- **ASSIGNED TASK**
Each entry below must be given again word for word, with no pictures.

- **Collected data**

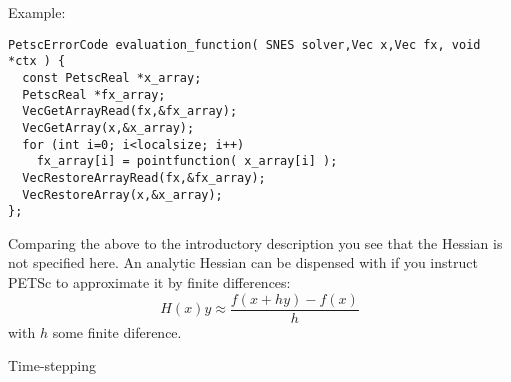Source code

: Example:
\begin{lstlisting}
PetscErrorCode evaluation_function( SNES solver,Vec x,Vec fx, void *ctx ) {
  const PetscReal *x_array;
  PetscReal *fx_array;
  VecGetArrayRead(fx,&fx_array);
  VecGetArray(x,&x_array);
  for (int i=0; i<localsize; i++)
    fx_array[i] = pointfunction( x_array[i] );
  VecRestoreArrayRead(fx,&fx_array);
  VecRestoreArray(x,&x_array);
};
\end{lstlisting}

Comparing the above to the introductory description you see that
the Hessian is not specified here.
An analytic Hessian can be dispensed with if you instruct
PETSc to approximate it by finite differences:
\[ H(x)y \approx \frac{f(x+hy)-f(x)}{h} \]
with $h$ some finite diference.

 {Time-stepping}
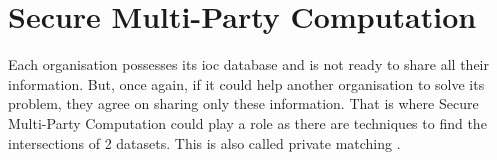 \documentclass{eplmastersthesis}
\begin{document}
%
%
%
%

\section{Secure Multi-Party Computation}
Each organisation possesses its \gls{ioc} database and is not ready to share all their information. But, once again, if it could help another organisation to solve its problem, they agree on sharing only these information.
That is where Secure Multi-Party Computation could play a role as there are techniques to find the intersections of 2 datasets. This is also called private matching \cite{agrawal2003information, li2005private}.\\
\end{document}
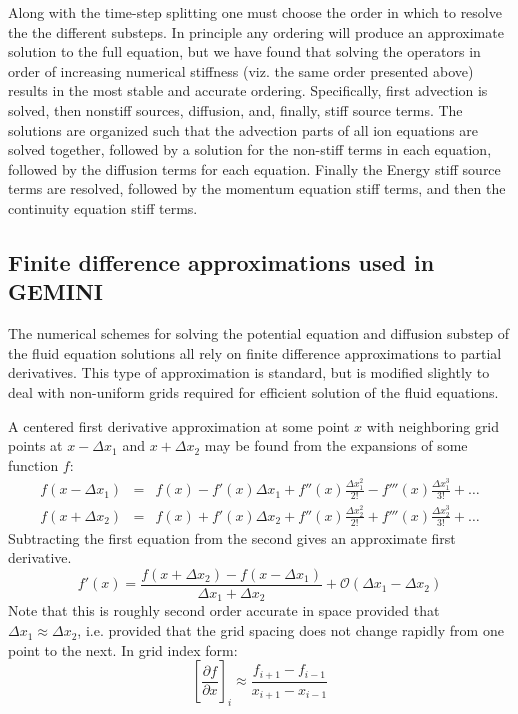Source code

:\documentclass[11pt,letterpaper]{article}
\begin{document}
Along with the time-step splitting one must choose the order in which to resolve the the different substeps.  In principle any ordering will produce an approximate solution to the full equation, but we have found that solving the operators in order of increasing numerical stiffness (viz. the same order presented above) results in the most stable and accurate ordering.  Specifically, first advection is solved, then nonstiff sources, diffusion, and, finally, stiff source terms.  The solutions are organized such that the advection parts of all ion equations are solved together, followed by a solution for the non-stiff terms in each equation, followed by the diffusion terms for each equation.  Finally the Energy stiff source terms are resolved, followed by the momentum equation stiff terms, and then the continuity equation stiff terms.  


\subsection{Finite difference approximations used in GEMINI}

The numerical schemes for solving the potential equation and diffusion substep of the fluid equation solutions all rely on finite difference approximations to partial derivatives.  This type of approximation is standard, but is modified slightly to deal with non-uniform grids required for efficient solution of the fluid equations.

A centered first derivative approximation at some point $x$ with neighboring grid points at $x-\Delta x_1$ and $x+\Delta x_2$ may be found from the expansions of some function $f$:
\begin{eqnarray}
f(x-\Delta x_1) &=& f(x) - f'(x)\Delta x_1 + f''(x) \frac{\Delta x_1^2}{2!} - f'''(x) \frac{\Delta x_1^3}{3!} + \dots \nonumber \\
f(x+\Delta x_2) &=& f(x) + f'(x)\Delta x_2 + f''(x) \frac{\Delta x_2^2}{2!} + f'''(x) \frac{\Delta x_2^3}{3!} + \dots \nonumber
\end{eqnarray}
Subtracting the first equation from the second gives an approximate first derivative.
\begin{equation}
f'(x) = \frac{f(x+\Delta x_2) - f(x-\Delta x_1)}{\Delta x_1+\Delta x_2} + \mathcal{O}(\Delta x_1-\Delta x_2) \label{1stderiv}
\end{equation}
Note that this is roughly second order accurate in space provided that $\Delta x_1 \approx \Delta x_2$, i.e. provided that the grid spacing does not change rapidly from one point to the next.  In grid index form:
\begin{equation}
\left[ \frac{\partial f}{\partial x} \right]_i \approx \frac{f_{i+1} - f_{i-1}}{x_{i+1} - x_{i-1}}
\end{equation}
\end{document}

- **TASK OUTPUT**
Source code

: Example:
\begin{lstlisting}
PetscErrorCode evaluation_function( SNES solver,Vec x,Vec fx, void *ctx ) {
  const PetscReal *x_array;
  PetscReal *fx_array;
  VecGetArrayRead(fx,&fx_array);
  VecGetArray(x,&x_array);
  for (int i=0; i<localsize; i++)
    fx_array[i] = pointfunction( x_array[i] );
  VecRestoreArrayRead(fx,&fx_array);
  VecRestoreArray(x,&x_array);
};
\end{lstlisting}

Comparing the above to the introductory description you see that
the Hessian is not specified here.
An analytic Hessian can be dispensed with if you instruct
PETSc to approximate it by finite differences:
\[ H(x)y \approx \frac{f(x+hy)-f(x)}{h} \]
with $h$ some finite diference.

 {Time-stepping}
 \documentclass{eplmastersthesis}
\begin{document}
%
%
%
%

\section{Secure Multi-Party Computation}
Each organisation possesses its \gls{ioc} database and is not ready to share all their information. But, once again, if it could help another organisation to solve its problem, they agree on sharing only these information.
That is where Secure Multi-Party Computation could play a role as there are techniques to find the intersections of 2 datasets. This is also called private matching \cite{agrawal2003information, li2005private}.\\
\end{document}
Source code

:\documentclass[11pt,letterpaper]{article}
\begin{document}
Along with the time-step splitting one must choose the order in which to resolve the the different substeps.  In principle any ordering will produce an approximate solution to the full equation, but we have found that solving the operators in order of increasing numerical stiffness (viz. the same order presented above) results in the most stable and accurate ordering.  Specifically, first advection is solved, then nonstiff sources, diffusion, and, finally, stiff source terms.  The solutions are organized such that the advection parts of all ion equations are solved together, followed by a solution for the non-stiff terms in each equation, followed by the diffusion terms for each equation.  Finally the Energy stiff source terms are resolved, followed by the momentum equation stiff terms, and then the continuity equation stiff terms.  


\subsection{Finite difference approximations used in GEMINI}

The numerical schemes for solving the potential equation and diffusion substep of the fluid equation solutions all rely on finite difference approximations to partial derivatives.  This type of approximation is standard, but is modified slightly to deal with non-uniform grids required for efficient solution of the fluid equations.

A centered first derivative approximation at some point $x$ with neighboring grid points at $x-\Delta x_1$ and $x+\Delta x_2$ may be found from the expansions of some function $f$:
\begin{eqnarray}
f(x-\Delta x_1) &=& f(x) - f'(x)\Delta x_1 + f''(x) \frac{\Delta x_1^2}{2!} - f'''(x) \frac{\Delta x_1^3}{3!} + \dots \nonumber \\
f(x+\Delta x_2) &=& f(x) + f'(x)\Delta x_2 + f''(x) \frac{\Delta x_2^2}{2!} + f'''(x) \frac{\Delta x_2^3}{3!} + \dots \nonumber
\end{eqnarray}
Subtracting the first equation from the second gives an approximate first derivative.
\begin{equation}
f'(x) = \frac{f(x+\Delta x_2) - f(x-\Delta x_1)}{\Delta x_1+\Delta x_2} + \mathcal{O}(\Delta x_1-\Delta x_2) \label{1stderiv}
\end{equation}
Note that this is roughly second order accurate in space provided that $\Delta x_1 \approx \Delta x_2$, i.e. provided that the grid spacing does not change rapidly from one point to the next.  In grid index form:
\begin{equation}
\left[ \frac{\partial f}{\partial x} \right]_i \approx \frac{f_{i+1} - f_{i-1}}{x_{i+1} - x_{i-1}}
\end{equation}
\end{document}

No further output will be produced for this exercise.